Bemerkenswert ist, dass auch die Vertreter der Muslime in Deutschland sehr deutlich Position bezogen: "Wer Menschen so hinterhältig und grausam Schaden zufügt, kann sich auf keine Religion oder andere Weltanschauung berufen", hieß es unmissverständlich von Seiten des Koordinationsrats der Muslime. Ein wichtiges Signal gegen Gewalt und für Solidarität zwischen Christen und Muslimen - zumal sich auch die koptische Exilgemeinde in Deutschland vor Anschlägen fürchtet und dabei immerhin auf Polizeiquellen beruft.

Christen besser schützen

Rainer Sollich, Leiter des Arabischen Programms der Deutschen Welle. (Foto: DW)
Rainer Sollich, Leiter des Arabischen Programms der Deutschen WelleBild: DW

Es ist ärgerlich, dass einige deutsche Politiker dieses Signal offenbar übersehen haben und die Muslime nun zu etwas auffordern, was diese schon längst getan haben. Völlig berechtigt sind jedoch die Forderungen aus Deutschland und anderen westlichen Ländern nach einem besseren Schutz der Christen im Nahen Osten.

Die Situation der christlichen Minderheiten in so unterschiedlichen Ländern und Systemen wie Ägypten, Irak und den Palästinensergebieten ist zwar schwer miteinander vergleichbar. Aber das Christentum ist allerorten auf dem Rückzug und - wie viele andere Minderheiten in der Region - langfristig durchaus in seiner Existenz bedroht. Maßnahmen, dieser Entwicklung entschieden entgegenzutreten, sucht man in der Region vergeblich.

Arabische Christen werden oft benachteiligt

Dass in einem Land wie Saudi-Arabien allein schon der Besitz einer Bibel strafbar ist, ist keineswegs akzeptabel und auch keineswegs ein theoretisches Problem, sondern eine Diskriminierung der dort lebenden Gastarbeiter aus christlichen Ländern. Die alteingesessenen Christen in Ägypten und anderen arabischen Ländern leiden zwar nicht unter einer derart grundlegenden Diskriminierung. Von den herrschenden Eliten werden sie jedoch faktisch oftmals im Kleinen benachteiligt und nicht ausreichend vor Übergriffen fanatischer Gewalttäter geschützt. Besonders dramatisch ist dies im Irak, wo seit dem Sturz Saddam Husseins ein Großteil der Christen fliehen musste oder vertrieben wurde. Aber auch in Ägypten ist jetzt der gefährliche Vorwurf zu hören, der Staat nehme den Schutz westlicher Pyramiden- und Badestrand-Besucher offenbar ernster als den seiner christlichen Bürger.

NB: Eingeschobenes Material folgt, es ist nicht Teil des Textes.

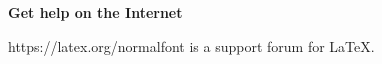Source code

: \documentclass{article}
\begin{document}
\sffamily\bfseries Get help on the Internet

\normalfont\ttfamily https://latex.org/normalfont is a support forum for \LaTeX.
\end{document}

Extremismus keine Chance geben

Ausreichende Sicherheitsvorkehrungen für bedrohte Minderheiten sind im Ernstfall überall auf der Welt nötig. Minderheiten verdienen stets besonderen staatlichen Schutz, unabhängig davon, ob es um Christen, Muslime oder andere Konfessionen geht. Sicherheitsmaßnahmen sind aber kein Allheilmittel. Viel wichtiger ist, dass Regierungen sowie gesellschaftliche Eliten - und nicht zuletzt die Medien - sich gemeinsam für ein Klima einsetzen, in dem Extremisten keine Chance haben, mit gezielten Terroranschlägen Angst und Instabilität zu verbreiten und die Menschen nach religiösen oder ethnischen Gesichtspunkten auseinanderzudividieren.

Denn genau das ist ihr Ziel. Und in Ägypten sind sie diesem Ziel jetzt gefährlich nahe gekommen.